## [Your instructions]
Locate the word "Host" in the data below, then copy every line that holds it.

Recorded data:
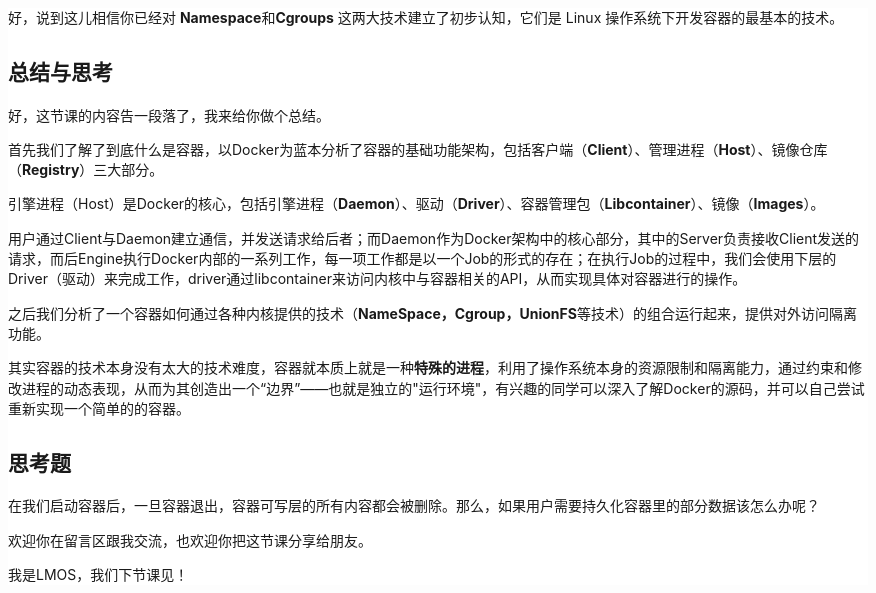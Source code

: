 好，说到这儿相信你已经对 **Namespace**和**Cgroups** 这两大技术建立了初步认知，它们是 Linux 操作系统下开发容器的最基本的技术。

## 总结与思考

好，这节课的内容告一段落了，我来给你做个总结。

首先我们了解了到底什么是容器，以Docker为蓝本分析了容器的基础功能架构，包括客户端（**Client**）、管理进程（**Host**）、镜像仓库（**Registry**）三大部分。

引擎进程（Host）是Docker的核心，包括引擎进程（**Daemon**）、驱动（**Driver**）、容器管理包（**Libcontainer**）、镜像（**Images**）。

用户通过Client与Daemon建立通信，并发送请求给后者；而Daemon作为Docker架构中的核心部分，其中的Server负责接收Client发送的请求，而后Engine执行Docker内部的一系列工作，每一项工作都是以一个Job的形式的存在；在执行Job的过程中，我们会使用下层的Driver（驱动）来完成工作，driver通过libcontainer来访问内核中与容器相关的API，从而实现具体对容器进行的操作。

之后我们分析了一个容器如何通过各种内核提供的技术（**NameSpace，Cgroup，UnionFS**等技术）的组合运行起来，提供对外访问隔离功能。

其实容器的技术本身没有太大的技术难度，容器就本质上就是一种**特殊的进程**，利用了操作系统本身的资源限制和隔离能力，通过约束和修改进程的动态表现，从而为其创造出一个“边界”——也就是独立的"运行环境"，有兴趣的同学可以深入了解Docker的源码，并可以自己尝试重新实现一个简单的的容器。

## 思考题

在我们启动容器后，一旦容器退出，容器可写层的所有内容都会被删除。那么，如果用户需要持久化容器里的部分数据该怎么办呢？

欢迎你在留言区跟我交流，也欢迎你把这节课分享给朋友。

我是LMOS，我们下节课见！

## [Task output]
首先我们了解了到底什么是容器，以Docker为蓝本分析了容器的基础功能架构，包括客户端（**Client**）、管理进程（**Host**）、镜像仓库（**Registry**）三大部分。
引擎进程（Host）是Docker的核心，包括引擎进程（**Daemon**）、驱动（**Driver**）、容器管理包（**Libcontainer**）、镜像（**Images**）。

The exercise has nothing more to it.